Correlation, causation — and reasons for precaution
“Correlation is not the same as causation.” This is a core catechism that is drilled into most of us scientists, along with “I might be wrong,” and “build your competitive science reputation by demolishing the half-baked work of others.”
Alas, “Correlation is not the same as causation” has become an incantation parroted by Fox-Watchers, as part of the Murdochian campaign to undermine science and claim that nothing can ever be proved. In fact, sifting for correlations is how experimental science begins. A strong correlation demands: “hey, check this out!”
But it’s more than that. A strong correlation shifts the Burden of Proof. When we see a strong correlation, and the matter at-hand is something with major health or safety or security implications, then we are behooved to at least begin taking preliminary precautions, in case the correlation proves to be causative. Sometimes the correlation is later demonstrated not to be causal and a little money has been wasted. But this often proves worthwhile, given long lead times in technology.
For example, we were fortunate that work had already begun on alternative refrigerants to CFCs, when their role in ozone damage was finally proved. Indeed, valid concerns over the health and environmental effects of tobacco and leaded gasoline were dismissed for years. Two must reads: Merchants of Doubt: How a Handful of Scientists Obscured the Truth on Issues from Tobacco Smoke to Global Warming by Naomi Oreskes and Erik Conway, as well as the story of Clair Patterson and the obstructionism of the oil industry to the hazards of leaded gas.
Another example: terrorism experts sift for correlations and apply intelligence resources to follow up, while giving potential targets cautious warnings. Many correlations don’t pan out. But a burden falls on those saying “ignore that.”
Parse this carefully. Strong correlation demands both closer examination and preliminary precautions.
But the underlying narrative of the crazy, anti-science right is: “Correlation is not the same as causation… and any ‘scientist’ who talks about a correlation can thus be dismissed as a fool. And since that is most of science, this incantation lets me toss out the whole ‘science’ thing. Yippee!”

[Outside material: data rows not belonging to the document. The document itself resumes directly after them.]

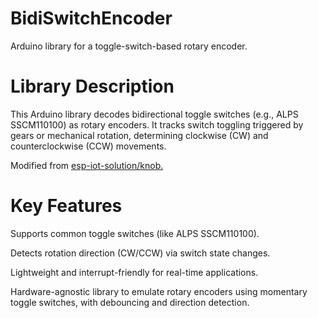 # BidiSwitchEncoder
Arduino library for a toggle-switch-based rotary encoder.


# Library Description
This Arduino library decodes bidirectional toggle switches (e.g., ALPS SSCM110100) as rotary encoders. It tracks switch toggling triggered by gears or mechanical rotation, determining clockwise (CW) and counterclockwise (CCW) movements.

Modified from [esp-iot-solution/knob.](https://github.com/espressif/esp-iot-solution/tree/master/components/knob)

# Key Features
Supports common toggle switches (like ALPS SSCM110100).

Detects rotation direction (CW/CCW) via switch state changes.

Lightweight and interrupt-friendly for real-time applications.

Hardware-agnostic library to emulate rotary encoders using momentary toggle switches, with debouncing and direction detection.
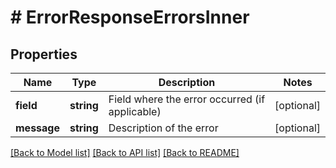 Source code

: # # ErrorResponseErrorsInner

## Properties

| Name        | Type       | Description                                    | Notes      |
| ----------- | ---------- | ---------------------------------------------- | ---------- |
| **field**   | **string** | Field where the error occurred (if applicable) | [optional] |
| **message** | **string** | Description of the error                       | [optional] |

[[Back to Model list]](../../README.md#models) [[Back to API list]](../../README.md#endpoints) [[Back to README]](../../README.md)
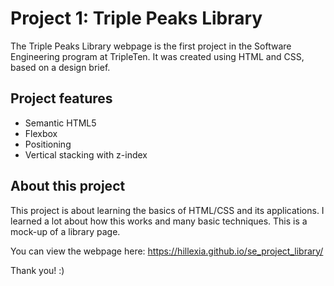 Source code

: # Project 1: Triple Peaks Library

The Triple Peaks Library webpage is the first project in the Software Engineering
program at TripleTen. It was created using HTML and CSS, based on a design brief.

## Project features

- Semantic HTML5
- Flexbox
- Positioning
- Vertical stacking with z-index

## About this project

This project is about learning the basics of HTML/CSS and its applications. I learned a lot about how this works and many basic techniques. This is a mock-up of a library page.

You can view the webpage here: https://hillexia.github.io/se_project_library/

Thank you! :)
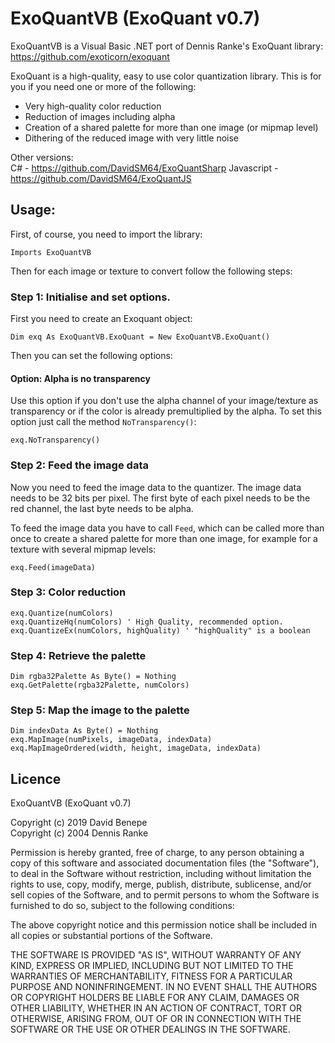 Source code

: # ExoQuantVB (ExoQuant v0.7)

ExoQuantVB is a Visual Basic .NET port of Dennis Ranke's ExoQuant library: https://github.com/exoticorn/exoquant

ExoQuant is a high-quality, easy to use color quantization library. This is for you if you need one or more of the following:

* Very high-quality color reduction
* Reduction of images including alpha
* Creation of a shared palette for more than one image (or mipmap level)
* Dithering of the reduced image with very little noise

Other versions:\
C# - https://github.com/DavidSM64/ExoQuantSharp
Javascript - https://github.com/DavidSM64/ExoQuantJS

## Usage:

First, of course, you need to import the library:

    Imports ExoQuantVB

Then for each image or texture to convert follow the following steps:

### Step 1: Initialise and set options.

First you need to create an Exoquant object:

    Dim exq As ExoQuantVB.ExoQuant = New ExoQuantVB.ExoQuant()

Then you can set the following options:

#### Option: Alpha is no transparency

Use this option if you don't use the alpha channel of your image/texture as transparency or if the color is already premultiplied by the alpha. To set this option just call the method `NoTransparency()`:

    exq.NoTransparency()

### Step 2: Feed the image data

Now you need to feed the image data to the quantizer. The image data needs to be 32 bits per pixel. The first byte of each pixel needs to be the red channel, the last byte needs to be alpha.

To feed the image data you have to call `Feed`, which can be called more than once to create a shared palette for more than one image, for example for a texture with several mipmap levels:

    exq.Feed(imageData)

### Step 3: Color reduction

    exq.Quantize(numColors)
    exq.QuantizeHq(numColors) ' High Quality, recommended option.
    exq.QuantizeEx(numColors, highQuality) ' "highQuality" is a boolean

### Step 4: Retrieve the palette

    Dim rgba32Palette As Byte() = Nothing
    exq.GetPalette(rgba32Palette, numColors)

### Step 5: Map the image to the palette

    Dim indexData As Byte() = Nothing
    exq.MapImage(numPixels, imageData, indexData)
    exq.MapImageOrdered(width, height, imageData, indexData)

## Licence

ExoQuantVB (ExoQuant v0.7)

Copyright (c) 2019 David Benepe\
Copyright (c) 2004 Dennis Ranke

Permission is hereby granted, free of charge, to any person obtaining a copy of
this software and associated documentation files (the "Software"), to deal in
the Software without restriction, including without limitation the rights to
use, copy, modify, merge, publish, distribute, sublicense, and/or sell copies
of the Software, and to permit persons to whom the Software is furnished to do
so, subject to the following conditions:

The above copyright notice and this permission notice shall be included in all
copies or substantial portions of the Software.

THE SOFTWARE IS PROVIDED "AS IS", WITHOUT WARRANTY OF ANY KIND, EXPRESS OR
IMPLIED, INCLUDING BUT NOT LIMITED TO THE WARRANTIES OF MERCHANTABILITY,
FITNESS FOR A PARTICULAR PURPOSE AND NONINFRINGEMENT. IN NO EVENT SHALL THE
AUTHORS OR COPYRIGHT HOLDERS BE LIABLE FOR ANY CLAIM, DAMAGES OR OTHER
LIABILITY, WHETHER IN AN ACTION OF CONTRACT, TORT OR OTHERWISE, ARISING FROM,
OUT OF OR IN CONNECTION WITH THE SOFTWARE OR THE USE OR OTHER DEALINGS IN THE
SOFTWARE.
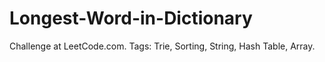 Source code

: # Longest-Word-in-Dictionary
Challenge at LeetCode.com. Tags: Trie, Sorting, String, Hash Table, Array.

Those who spout this incantation aren’t all fools, but you can tell by watching to see if they follow “Correlation is not the same as causation” with… curiosity! And acceptance of both precaution and burden of proof. Those who do that are “Skeptics” and welcome to the grand, competitive tussle known as science.
Those who use “Correlation is not the same as causation” as a magic incantation to dismiss all fact-using professions are fools holding a lit match in one hand and an open gas can in the other, screaming “one has nothing to do with the other!”
See my earlier list of examples — including well-justified concerns over tobacco, smog and leaded gasoline — where this and other incantations delayed the proper application of science to public policy, leading to hundreds of thousands… maybe millions… of deaths worldwide.
Another central mythos: We all know that: “Just because someone is smart and knows a lot, that doesn’t automatically make them wise.”
It’s true. But in the same way that Suspicion of Authority is wholesome, till it metastasizes, this true statement has been twisted into something cancerous: “Any and all people who are smart and know a lot, are therefore automatically unwise.”
The first statement is true and we all know it. The second is so insanely wrong that anyone believing it is hence a stark, jibbering loony. And yet, the latter is now a core catechism of the confederacy, because they have been allowed to leave it implicit.
Of course, blatantly, the average person who has studied earnestly and tried to understand is wiser than those who deliberately chose to remain incurious and ignorant. When cornered, even the most vehement alt-righter admits that. But cornering them takes effort and — above all — careful parsing of the meme. It is a logical corner they’ve painted themselves into! But their memes are slippery.
Suspicion and distrust — of universities and smart people, as well as of people with knowledge and skill — now extends from the war on science to journalism, teaching, medicine, economics, civil servants… and lately the “deep state” conspiring villains of the FBI, the intelligence agencies and the U.S. military officer corps. This is bedlam. It is insanity that serves one purpose, to discredit any “elites” who might stand in the way of a return to feudalism by the super rich, which was the pattern of 6000 years that America rebelled against.
We need to be more proactive and tactically effective in fighting back against these agents of darkness and promoters of feudalism. There are clever shills who get rich providing incantations against science and other fact-professions. We must show every uncle and aunt who parrots this nonsense how they have been hoodwinked. That is where phase 8 of the American Civil War will be won, in the trenches, getting one friend at a time to snap out of the hypnotics spells…
… by using evidence and logic and compassion to draw our neighbors back to a nation of progress and science and pragmatic accountability and hope for an ever-better future.